Complete copies of TS (31) and DGF-1 (37) genes, some of them larger than 10 kb, were identified in the subtelomeric regions, indicating that these regions are sites for generation and storage of variant surface antigens and that they can also act as active transcription sites for these genes. Subtelomeric genes are transcribed towards the telomeric repeats in all the chromosome ends analyzed (Additional file 2). In some chromosome ends analyzed the inversion of transcription sense was observed at the beginning of the interstitial region. In this work we have described a detailed analysis of the structure and organization of chromosome ends in T. cruzi and have confirmed the abundance of surface protein genes flanked by repetitive sequences at the subtelomeric regions. It is tempting to suggest that these regions acted as a gene reservoir and recombination site responsible for the large number of surface gene variants in T. cruzi and play an important role in the parasite adaptation and evasion of the host immune system.
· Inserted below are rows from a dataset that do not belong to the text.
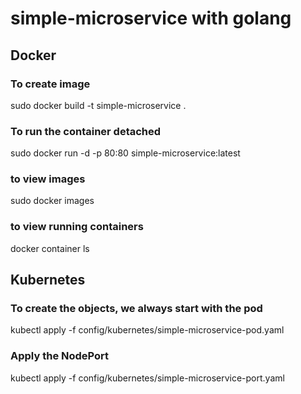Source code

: # simple-microservice with golang

## Docker
### To create image
sudo docker build -t simple-microservice .
### To run the container detached
sudo docker run -d -p 80:80 simple-microservice:latest

### to view images
sudo docker images

### to view running containers
docker container ls

## Kubernetes
### To create the objects, we always start with the pod
kubectl apply -f config/kubernetes/simple-microservice-pod.yaml

### Apply the NodePort
kubectl apply -f config/kubernetes/simple-microservice-port.yaml
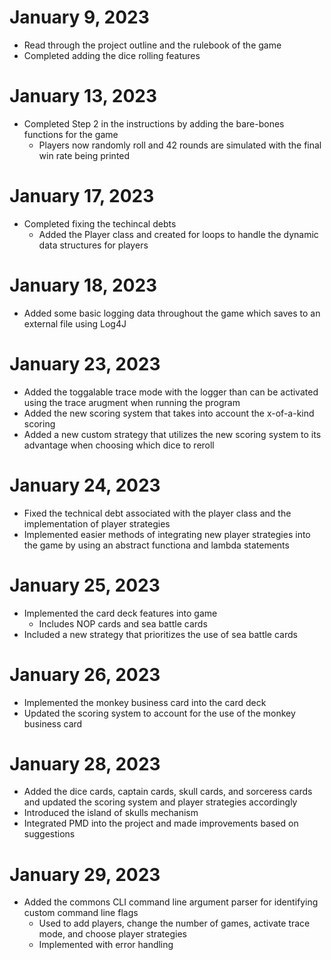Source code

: # January 9, 2023
  * Read through the project outline and the rulebook of the game 
  * Completed adding the dice rolling features 

# January 13, 2023
  * Completed Step 2 in the instructions by adding the bare-bones functions for the game
    * Players now randomly roll and 42 rounds are simulated with the final win rate being printed 

# January 17, 2023
  * Completed fixing the techincal debts 
    * Added the Player class and created for loops to handle the dynamic data structures for players 

# January 18, 2023
  * Added some basic logging data throughout the game which saves to an external file using Log4J

# January 23, 2023 
  * Added the toggalable trace mode with the logger than can be activated using the trace arugment when running the program 
  * Added the new scoring system that takes into account the x-of-a-kind scoring  
  * Added a new custom strategy that utilizes the new scoring system to its advantage when choosing which dice to reroll 

# January 24, 2023
  * Fixed the technical debt associated with the player class and the implementation of player strategies 
  * Implemented easier methods of integrating new player strategies into the game by using an abstract functiona and lambda statements

# January 25, 2023
  * Implemented the card deck features into game
    * Includes NOP cards and sea battle cards
  * Included a new strategy that prioritizes the use of sea battle cards 

# January 26, 2023
  * Implemented the monkey business card into the card deck 
  * Updated the scoring system to account for the use of the monkey business card 

# January 28, 2023 
  * Added the dice cards, captain cards, skull cards, and sorceress cards and updated the scoring system and player strategies accordingly 
  * Introduced the island of skulls mechanism 
  * Integrated PMD into the project and made improvements based on suggestions 

# January 29, 2023
  * Added the commons CLI command line argument parser for identifying custom command line flags 
    * Used to add players, change the number of games, activate trace mode, and choose player strategies 
    * Implemented with error handling 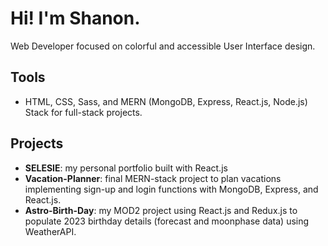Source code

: # Hi! I'm Shanon.

Web Developer focused on colorful and accessible User Interface design.

## Tools
- HTML, CSS, Sass, and MERN (MongoDB, Express, React.js, Node.js) Stack for full-stack projects.

## Projects
- **SELESIE**: my personal portfolio built with React.js
- **Vacation-Planner**: final MERN-stack project to plan vacations implementing sign-up and login functions with MongoDB, Express, and React.js.
- **Astro-Birth-Day**: my MOD2 project using React.js and Redux.js to populate 2023 birthday details (forecast and moonphase data) using WeatherAPI.
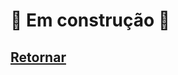 # :hammer: Em construção :hammer:

## [Retornar](https://github.com/stallone-dev/exercicios_portugol_2022)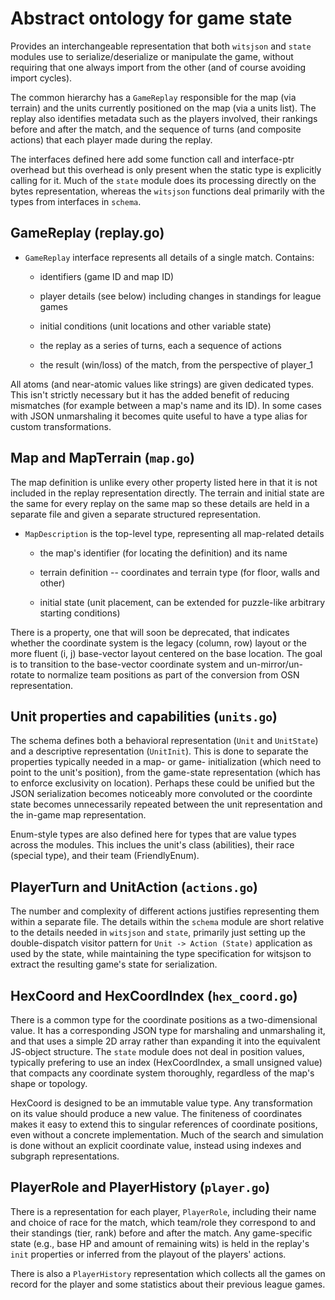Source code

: # Abstract ontology for game state

Provides an interchangeable representation that both `witsjson` and `state`
modules use to serialize/deserialize or manipulate the game, without requiring
that one always import from the other (and of course avoiding import cycles).

The common hierarchy has a `GameReplay` responsible for the map (via terrain)
and the units currently positioned on the map (via a units list).  The replay
also identifies metadata such as the players involved, their rankings before
and after the match, and the sequence of turns (and composite actions) that
each player made during the replay.

The interfaces defined here add some function call and interface-ptr overhead
but this overhead is only present when the static type is explicitly calling
for it.  Much of the `state` module does its processing directly on the bytes
representation, whereas the `witsjson` functions deal primarily with the types
from interfaces in `schema`.

## GameReplay (replay.go)

 * `GameReplay` interface represents all details of a single match.  Contains:

   * identifiers (game ID and map ID)

   * player details (see below) including changes in standings for league games

   * initial conditions (unit locations and other variable state)

   * the replay as a series of turns, each a sequence of actions

   * the result (win/loss) of the match, from the perspective of player_1

All atoms (and near-atomic values like strings) are given dedicated types.  This
isn't strictly necessary but it has the added benefit of reducing mismatches (for
example between a map's name and its ID).  In some cases with JSON unmarshaling
it becomes quite useful to have a type alias for custom transformations.

## Map and MapTerrain (`map.go`)

The map definition is unlike every other property listed here in that it is not
included in the replay representation directly.  The terrain and initial state
are the same for every replay on the same map so these details are held in a
separate file and given a separate structured representation.

 * `MapDescription` is the top-level type, representing all map-related details

   * the map's identifier (for locating the definition) and its name

   * terrain definition -- coordinates and terrain type (for floor, walls and other)

   * initial state (unit placement, can be extended for puzzle-like arbitrary starting conditions)

There is a property, one that will soon be deprecated, that indicates whether
the coordinate system is the legacy (column, row) layout or the more fluent
(i, j) base-vector layout centered on the base location.  The goal is to
transition to the base-vector coordinate system and un-mirror/un-rotate to
normalize team positions as part of the conversion from OSN representation.

## Unit properties and capabilities (`units.go`)

The schema defines both a behavioral representation (`Unit` and `UnitState`)
and a descriptive representation (`UnitInit`).  This is done to separate the
properties typically needed in a map- or game- initialization (which need to
point to the unit's position), from the game-state representation (which has
to enforce exclusivity on location).  Perhaps these could be unified but the
JSON serialization becomes noticeably more convoluted or the coordinte state
becomes unnecessarily repeated between the unit representation and the in-game
map representation.

Enum-style types are also defined here for types that are value types across
the modules.  This inclues the unit's class (abilities), their race (special
type), and their team (FriendlyEnum).

## PlayerTurn and UnitAction (`actions.go`)

The number and complexity of different actions justifies representing them
within a separate file.  The details within the `schema` module are short
relative to the details needed in `witsjson` and `state`, primarily just
setting up the double-dispatch visitor pattern for `Unit -> Action (State)`
application as used by the state, while maintaining the type specification
for witsjson to extract the resulting game's state for serialization.

## HexCoord and HexCoordIndex (`hex_coord.go`)

There is a common type for the coordinate positions as a two-dimensional value.
It has a corresponding JSON type for marshaling and unmarshaling it, and that
uses a simple 2D array rather than expanding it into the equivalent JS-object
structure.  The `state` module does not deal in position values, typically
prefering to use an index (HexCoordIndex, a small unsigned value) that compacts
any coordinate system thoroughly, regardless of the map's shape or topology.

HexCoord is designed to be an immutable value type.  Any transformation on its
value should produce a new value.  The finiteness of coordinates makes it easy
to extend this to singular references of coordinate positions, even without a
concrete implementation.  Much of the search and simulation is done without an
explicit coordinate value, instead using indexes and subgraph representations.

## PlayerRole and PlayerHistory (`player.go`)

There is a representation for each player, `PlayerRole`, including their name
and choice of race for the match, which team/role they correspond to and their
standings (tier, rank) before and after the match.  Any game-specific state
(e.g., base HP and amount of remaining wits) is held in the replay's `init`
properties or inferred from the playout of the players' actions.

There is also a `PlayerHistory` representation which collects all the games
on record for the player and some statistics about their previous league games.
Finally, we would like to make some considerations regarding the state of the assembly of the T. cruzi genome. The results presented in this work highlight the complexity of the T. cruzi genome and the difficulties involved in carrying out a more in-depth analysis of the chromosome structure of this parasite. We carried out an initial analysis of a set of subtelomeric sequence assemblies which were properly ordered and positioned in relation to the respective telomeres. This allows comparison of subtelomeric sequence organization of a few separate telomeres. Although the in silico chromosome assemblies were of great value for analysis, they should be improved by re-sequencing of selected regions and analysis by Comparative Genomic Hybridization (CGH) . Sequencing of new strains of T. cruzi coupled with the CGH technique can highlight deleted and/or amplified regions along the chromosome . For the subtelomeric region, and also possibly other repeated regions of the genome, this effort should be complemented by the cloning of genomic fragments in traditional vectors such as BAC, since the high-throughput DNA sequencing of the whole T. cruzi genome produced relatively short telomeric contigs.